Principalement écrit entre les présidentielles françaises et l’élection américaine de 2016, Kouna clamait, à sa sortie, dans les pages du Devoir être intoxiqué aux médias sociaux et autres commentaires sur les tribunes de nouvelles « Ça me met en criss, mais de temps en temps j’y vais, j’ai besoin de constater que sérieusement, ces gens existent »

Qu’en est-il quelques mois après la sortie ? « Je suis un peu plus relaxe avec tout ça. J’aime bien prendre des breaks de leur existence. » Ceci, bien qu’il demeure lucide sur l’état des lieux : « Je pense qu’on vient d’embarquer pour un long mauvais rêve. Je pense qu’il y a une grosse fracture sociale, un totalitarisme doux et hypocrite. Et une indifférence générale. C’est des temps complexes et difficiles à cerner avec précision, mais les impressions et l’instinct restent assez sombres… »

Flirtant avec le tempérament excessif, le créateur s’imprègne du climat social dans une dynamique de « tout un, tout l’autre » : « Je peux être hyperabsorbé par l’actualité, par la création – comme je peux avoir de longs moments de flottements, de décrochage total. Je ne sais pas si c’est par survie, c’est probablement un contrepoids pour pallier mon manque de modération. »
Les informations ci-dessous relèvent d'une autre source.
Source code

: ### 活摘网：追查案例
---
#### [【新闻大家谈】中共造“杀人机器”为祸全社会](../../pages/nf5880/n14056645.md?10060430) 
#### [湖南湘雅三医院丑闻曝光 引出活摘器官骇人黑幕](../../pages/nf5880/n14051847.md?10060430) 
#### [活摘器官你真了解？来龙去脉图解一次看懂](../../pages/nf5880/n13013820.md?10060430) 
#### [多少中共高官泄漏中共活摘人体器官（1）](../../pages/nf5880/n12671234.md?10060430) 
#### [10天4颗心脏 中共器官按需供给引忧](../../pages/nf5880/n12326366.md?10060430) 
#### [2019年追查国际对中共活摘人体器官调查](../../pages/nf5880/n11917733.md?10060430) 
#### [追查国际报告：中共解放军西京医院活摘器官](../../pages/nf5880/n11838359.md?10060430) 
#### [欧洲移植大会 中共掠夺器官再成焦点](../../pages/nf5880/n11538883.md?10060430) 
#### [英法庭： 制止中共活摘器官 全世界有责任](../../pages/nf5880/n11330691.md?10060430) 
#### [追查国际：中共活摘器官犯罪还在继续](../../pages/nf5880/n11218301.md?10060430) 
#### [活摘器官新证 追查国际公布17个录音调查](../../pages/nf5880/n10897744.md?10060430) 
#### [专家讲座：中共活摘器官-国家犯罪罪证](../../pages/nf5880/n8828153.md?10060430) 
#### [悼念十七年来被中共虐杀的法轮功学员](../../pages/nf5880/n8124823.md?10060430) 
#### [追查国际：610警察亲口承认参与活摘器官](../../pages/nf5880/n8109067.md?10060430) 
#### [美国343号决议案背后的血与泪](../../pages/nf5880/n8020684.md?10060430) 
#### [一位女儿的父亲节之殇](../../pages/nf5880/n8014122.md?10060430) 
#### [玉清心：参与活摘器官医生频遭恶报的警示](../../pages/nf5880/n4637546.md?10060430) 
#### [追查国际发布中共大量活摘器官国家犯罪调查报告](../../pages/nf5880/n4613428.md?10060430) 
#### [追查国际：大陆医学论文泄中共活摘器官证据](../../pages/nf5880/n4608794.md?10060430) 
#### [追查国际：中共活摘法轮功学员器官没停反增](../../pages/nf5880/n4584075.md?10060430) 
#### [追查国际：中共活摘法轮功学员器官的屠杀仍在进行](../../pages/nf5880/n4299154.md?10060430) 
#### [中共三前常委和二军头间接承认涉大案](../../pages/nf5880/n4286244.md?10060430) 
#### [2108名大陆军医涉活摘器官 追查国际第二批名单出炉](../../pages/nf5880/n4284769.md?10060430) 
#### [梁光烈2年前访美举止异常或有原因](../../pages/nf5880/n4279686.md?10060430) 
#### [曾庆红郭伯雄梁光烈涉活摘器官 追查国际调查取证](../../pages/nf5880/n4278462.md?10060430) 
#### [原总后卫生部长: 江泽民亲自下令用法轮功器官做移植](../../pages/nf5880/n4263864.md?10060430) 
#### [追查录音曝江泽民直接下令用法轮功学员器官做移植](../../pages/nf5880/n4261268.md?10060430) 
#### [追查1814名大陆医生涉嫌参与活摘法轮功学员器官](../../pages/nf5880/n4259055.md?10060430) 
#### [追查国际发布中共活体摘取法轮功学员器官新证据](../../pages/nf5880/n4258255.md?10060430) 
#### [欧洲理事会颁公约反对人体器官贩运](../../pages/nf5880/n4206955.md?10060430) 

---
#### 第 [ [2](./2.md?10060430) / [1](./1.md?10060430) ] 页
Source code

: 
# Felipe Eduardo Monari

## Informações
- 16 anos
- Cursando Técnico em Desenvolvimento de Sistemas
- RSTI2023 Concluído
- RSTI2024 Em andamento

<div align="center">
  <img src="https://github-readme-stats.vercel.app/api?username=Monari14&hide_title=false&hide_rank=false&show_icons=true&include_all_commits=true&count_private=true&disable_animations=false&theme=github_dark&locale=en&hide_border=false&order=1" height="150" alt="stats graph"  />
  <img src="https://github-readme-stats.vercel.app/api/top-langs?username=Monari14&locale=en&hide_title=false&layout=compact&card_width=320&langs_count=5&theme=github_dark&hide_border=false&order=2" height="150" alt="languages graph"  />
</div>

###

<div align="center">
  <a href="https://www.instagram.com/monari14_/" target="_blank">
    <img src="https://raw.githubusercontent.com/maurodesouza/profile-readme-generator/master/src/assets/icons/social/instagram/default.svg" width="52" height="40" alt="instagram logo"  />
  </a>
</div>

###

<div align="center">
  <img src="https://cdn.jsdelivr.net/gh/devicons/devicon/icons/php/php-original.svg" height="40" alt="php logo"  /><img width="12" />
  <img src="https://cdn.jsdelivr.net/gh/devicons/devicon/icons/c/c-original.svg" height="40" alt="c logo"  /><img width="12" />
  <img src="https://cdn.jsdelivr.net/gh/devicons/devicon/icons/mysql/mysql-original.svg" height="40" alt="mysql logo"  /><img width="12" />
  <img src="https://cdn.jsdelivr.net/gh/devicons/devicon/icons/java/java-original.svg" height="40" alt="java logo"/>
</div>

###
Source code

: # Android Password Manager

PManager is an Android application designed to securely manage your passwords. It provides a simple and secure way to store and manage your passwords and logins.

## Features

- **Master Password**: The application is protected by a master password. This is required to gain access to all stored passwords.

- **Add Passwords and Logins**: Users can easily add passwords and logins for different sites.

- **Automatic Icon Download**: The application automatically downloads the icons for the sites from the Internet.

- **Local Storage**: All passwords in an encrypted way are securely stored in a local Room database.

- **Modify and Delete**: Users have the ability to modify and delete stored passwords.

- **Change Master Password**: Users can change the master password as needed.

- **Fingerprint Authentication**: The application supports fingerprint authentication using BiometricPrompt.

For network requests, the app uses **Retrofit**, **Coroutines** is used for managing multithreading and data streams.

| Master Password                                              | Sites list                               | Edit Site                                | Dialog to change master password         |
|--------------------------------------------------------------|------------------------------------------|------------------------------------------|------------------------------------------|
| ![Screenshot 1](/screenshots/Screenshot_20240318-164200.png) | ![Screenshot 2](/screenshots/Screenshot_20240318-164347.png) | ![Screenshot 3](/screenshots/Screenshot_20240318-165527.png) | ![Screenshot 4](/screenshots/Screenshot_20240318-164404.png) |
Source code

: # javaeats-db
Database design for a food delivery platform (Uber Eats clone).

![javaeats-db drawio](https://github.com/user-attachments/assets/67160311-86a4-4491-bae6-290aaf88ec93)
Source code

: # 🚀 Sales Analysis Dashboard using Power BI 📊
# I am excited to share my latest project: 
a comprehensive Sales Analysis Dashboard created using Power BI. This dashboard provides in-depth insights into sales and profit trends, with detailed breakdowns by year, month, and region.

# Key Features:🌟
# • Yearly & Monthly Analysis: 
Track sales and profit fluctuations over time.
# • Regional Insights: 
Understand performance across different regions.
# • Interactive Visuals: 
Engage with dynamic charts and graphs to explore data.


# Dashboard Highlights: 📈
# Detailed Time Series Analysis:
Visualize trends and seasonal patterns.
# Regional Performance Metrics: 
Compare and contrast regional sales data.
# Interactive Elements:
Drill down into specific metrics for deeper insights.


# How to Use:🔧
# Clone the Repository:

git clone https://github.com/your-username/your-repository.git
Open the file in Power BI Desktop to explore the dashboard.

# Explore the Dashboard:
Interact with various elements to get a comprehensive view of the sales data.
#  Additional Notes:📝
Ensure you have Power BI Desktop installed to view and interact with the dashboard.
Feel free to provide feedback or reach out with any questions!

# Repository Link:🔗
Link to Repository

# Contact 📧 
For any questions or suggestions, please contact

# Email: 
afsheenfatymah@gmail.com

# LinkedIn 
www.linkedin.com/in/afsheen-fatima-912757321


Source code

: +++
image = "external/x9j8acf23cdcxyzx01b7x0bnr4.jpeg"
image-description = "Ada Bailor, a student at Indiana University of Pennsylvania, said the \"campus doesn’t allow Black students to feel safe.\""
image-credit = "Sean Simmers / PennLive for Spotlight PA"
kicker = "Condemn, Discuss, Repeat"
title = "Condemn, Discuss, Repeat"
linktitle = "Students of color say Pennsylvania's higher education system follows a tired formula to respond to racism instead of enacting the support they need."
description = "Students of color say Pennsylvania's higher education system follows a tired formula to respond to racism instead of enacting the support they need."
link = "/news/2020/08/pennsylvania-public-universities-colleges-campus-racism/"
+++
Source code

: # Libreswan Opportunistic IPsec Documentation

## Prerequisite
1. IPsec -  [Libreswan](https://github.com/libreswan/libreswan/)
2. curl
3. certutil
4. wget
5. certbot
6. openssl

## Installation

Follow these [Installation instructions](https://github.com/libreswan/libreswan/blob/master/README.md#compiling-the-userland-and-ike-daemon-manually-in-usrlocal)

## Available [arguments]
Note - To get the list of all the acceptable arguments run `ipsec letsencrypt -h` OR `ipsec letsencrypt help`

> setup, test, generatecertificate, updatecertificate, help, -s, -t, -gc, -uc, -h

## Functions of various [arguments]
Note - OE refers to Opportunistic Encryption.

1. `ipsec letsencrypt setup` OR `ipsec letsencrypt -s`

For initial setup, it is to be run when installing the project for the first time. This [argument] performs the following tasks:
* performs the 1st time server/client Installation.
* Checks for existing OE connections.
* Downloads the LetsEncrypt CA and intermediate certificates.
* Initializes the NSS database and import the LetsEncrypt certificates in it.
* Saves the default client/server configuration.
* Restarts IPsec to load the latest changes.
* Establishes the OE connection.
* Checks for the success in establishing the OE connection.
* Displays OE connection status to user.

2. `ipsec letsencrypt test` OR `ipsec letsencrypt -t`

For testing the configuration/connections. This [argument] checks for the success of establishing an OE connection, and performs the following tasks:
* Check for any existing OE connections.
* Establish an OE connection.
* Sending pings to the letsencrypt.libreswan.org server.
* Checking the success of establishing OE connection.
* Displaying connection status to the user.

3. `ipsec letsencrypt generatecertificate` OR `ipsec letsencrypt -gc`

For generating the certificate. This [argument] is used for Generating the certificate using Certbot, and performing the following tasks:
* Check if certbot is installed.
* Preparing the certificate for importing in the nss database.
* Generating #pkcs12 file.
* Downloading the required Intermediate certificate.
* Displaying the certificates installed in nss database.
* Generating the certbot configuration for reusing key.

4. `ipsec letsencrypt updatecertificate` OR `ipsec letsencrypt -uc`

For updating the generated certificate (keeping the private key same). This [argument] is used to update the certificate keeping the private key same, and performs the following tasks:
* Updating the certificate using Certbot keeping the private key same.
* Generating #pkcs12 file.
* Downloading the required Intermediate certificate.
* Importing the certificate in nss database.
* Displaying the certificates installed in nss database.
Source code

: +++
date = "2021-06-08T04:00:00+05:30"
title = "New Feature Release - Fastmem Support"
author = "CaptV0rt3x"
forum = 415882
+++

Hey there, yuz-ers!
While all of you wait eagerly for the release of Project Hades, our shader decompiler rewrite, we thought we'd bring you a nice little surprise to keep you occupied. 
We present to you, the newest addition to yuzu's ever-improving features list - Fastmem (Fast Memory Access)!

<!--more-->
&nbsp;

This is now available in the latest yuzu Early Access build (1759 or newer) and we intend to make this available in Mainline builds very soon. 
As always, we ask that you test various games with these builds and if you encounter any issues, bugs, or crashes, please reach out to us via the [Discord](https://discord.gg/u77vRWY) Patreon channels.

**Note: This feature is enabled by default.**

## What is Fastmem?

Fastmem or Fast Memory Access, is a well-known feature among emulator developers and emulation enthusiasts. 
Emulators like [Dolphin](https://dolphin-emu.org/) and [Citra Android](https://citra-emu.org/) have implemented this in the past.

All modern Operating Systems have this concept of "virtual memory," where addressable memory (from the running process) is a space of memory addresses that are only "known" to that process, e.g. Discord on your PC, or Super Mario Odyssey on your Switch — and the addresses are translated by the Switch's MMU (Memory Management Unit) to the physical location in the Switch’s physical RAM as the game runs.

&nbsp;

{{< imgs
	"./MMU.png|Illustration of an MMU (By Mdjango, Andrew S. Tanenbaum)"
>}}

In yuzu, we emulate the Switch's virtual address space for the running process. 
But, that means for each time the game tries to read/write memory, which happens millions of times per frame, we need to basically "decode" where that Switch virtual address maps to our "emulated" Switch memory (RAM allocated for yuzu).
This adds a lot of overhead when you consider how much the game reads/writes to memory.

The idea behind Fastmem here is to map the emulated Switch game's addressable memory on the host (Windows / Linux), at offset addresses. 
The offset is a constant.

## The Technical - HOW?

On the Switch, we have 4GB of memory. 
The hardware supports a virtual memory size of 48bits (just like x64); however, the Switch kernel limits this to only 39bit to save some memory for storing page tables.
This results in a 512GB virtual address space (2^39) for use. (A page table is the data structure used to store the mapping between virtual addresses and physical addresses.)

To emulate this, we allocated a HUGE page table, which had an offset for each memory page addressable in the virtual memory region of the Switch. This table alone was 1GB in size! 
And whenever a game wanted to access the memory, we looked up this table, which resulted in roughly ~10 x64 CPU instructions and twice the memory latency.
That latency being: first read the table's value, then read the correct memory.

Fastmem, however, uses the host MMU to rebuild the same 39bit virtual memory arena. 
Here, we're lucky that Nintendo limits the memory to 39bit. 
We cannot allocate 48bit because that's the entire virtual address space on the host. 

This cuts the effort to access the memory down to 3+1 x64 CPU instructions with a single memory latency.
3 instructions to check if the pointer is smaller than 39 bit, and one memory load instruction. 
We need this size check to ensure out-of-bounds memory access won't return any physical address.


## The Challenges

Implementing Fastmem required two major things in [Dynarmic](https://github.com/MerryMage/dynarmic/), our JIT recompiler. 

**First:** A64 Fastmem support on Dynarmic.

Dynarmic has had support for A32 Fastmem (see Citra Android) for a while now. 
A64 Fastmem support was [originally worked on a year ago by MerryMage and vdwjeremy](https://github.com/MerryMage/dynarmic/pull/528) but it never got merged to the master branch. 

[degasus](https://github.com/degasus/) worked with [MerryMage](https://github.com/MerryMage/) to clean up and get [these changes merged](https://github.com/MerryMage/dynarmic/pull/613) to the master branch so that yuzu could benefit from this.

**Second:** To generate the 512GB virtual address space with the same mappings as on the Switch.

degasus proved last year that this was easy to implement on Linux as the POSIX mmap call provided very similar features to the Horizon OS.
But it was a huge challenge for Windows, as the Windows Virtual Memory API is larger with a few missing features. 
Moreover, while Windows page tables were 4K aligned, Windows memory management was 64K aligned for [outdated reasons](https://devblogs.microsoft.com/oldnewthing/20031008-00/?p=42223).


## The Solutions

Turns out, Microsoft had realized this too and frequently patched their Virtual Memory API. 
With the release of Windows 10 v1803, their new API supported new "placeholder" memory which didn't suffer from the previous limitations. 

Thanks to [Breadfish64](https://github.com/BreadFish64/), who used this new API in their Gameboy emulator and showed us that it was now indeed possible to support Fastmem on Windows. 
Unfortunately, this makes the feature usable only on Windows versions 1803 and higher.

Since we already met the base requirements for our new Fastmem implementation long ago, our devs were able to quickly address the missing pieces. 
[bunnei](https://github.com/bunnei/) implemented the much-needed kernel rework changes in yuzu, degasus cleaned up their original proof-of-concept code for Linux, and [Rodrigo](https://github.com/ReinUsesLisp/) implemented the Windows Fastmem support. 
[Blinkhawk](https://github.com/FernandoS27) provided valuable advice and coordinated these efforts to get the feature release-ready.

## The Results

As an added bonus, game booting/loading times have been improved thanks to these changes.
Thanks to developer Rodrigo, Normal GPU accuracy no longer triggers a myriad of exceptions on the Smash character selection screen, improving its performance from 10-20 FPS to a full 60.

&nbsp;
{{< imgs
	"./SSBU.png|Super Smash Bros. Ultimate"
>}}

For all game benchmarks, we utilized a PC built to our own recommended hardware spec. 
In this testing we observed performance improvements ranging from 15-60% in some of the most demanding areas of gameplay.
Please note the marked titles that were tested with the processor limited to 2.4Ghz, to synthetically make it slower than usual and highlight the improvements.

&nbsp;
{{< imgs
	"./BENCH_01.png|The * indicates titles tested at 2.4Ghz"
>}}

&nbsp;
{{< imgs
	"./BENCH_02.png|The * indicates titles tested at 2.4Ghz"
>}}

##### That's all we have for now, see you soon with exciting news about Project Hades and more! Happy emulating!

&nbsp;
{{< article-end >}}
Suivant cet état d’esprit, Kouna se décline sous plusieurs incarnations : tantôt à titre d’auteur-compositeur, tantôt leader des Goules, tantôt en train de repenser l’œuvre de Schubert (Le voyage d’hiver, 2013). Si l’ambition ne l’embête visiblement pas, il gère aussi parfaitement les lignes directrices qui s’entrecoupent : « Je sais assez rapidement vers quoi je me tourne pour tel ou tel projet et, dans le cas de Bonsoir Shérif, même si ce n’est pas un album émotif et personnel, ça reste une prise de position plus personnelle. Les Goules c’est un peu plus abstrait, plus narratif à la limite. La chanson Coat de cuir n’aurait pas rapport d’être chantée par Keith. Tout comme Poupée sonnerait weird avec Les Goules. Après, il y a l’état d’esprit… il n’y a jamais de tournant définitif. Cette fois-ci, j’avais sorti les Goules l’année d’avant, j’avais envie de rester là-dedans. Donc il y a des trucs qui se rejoignent. »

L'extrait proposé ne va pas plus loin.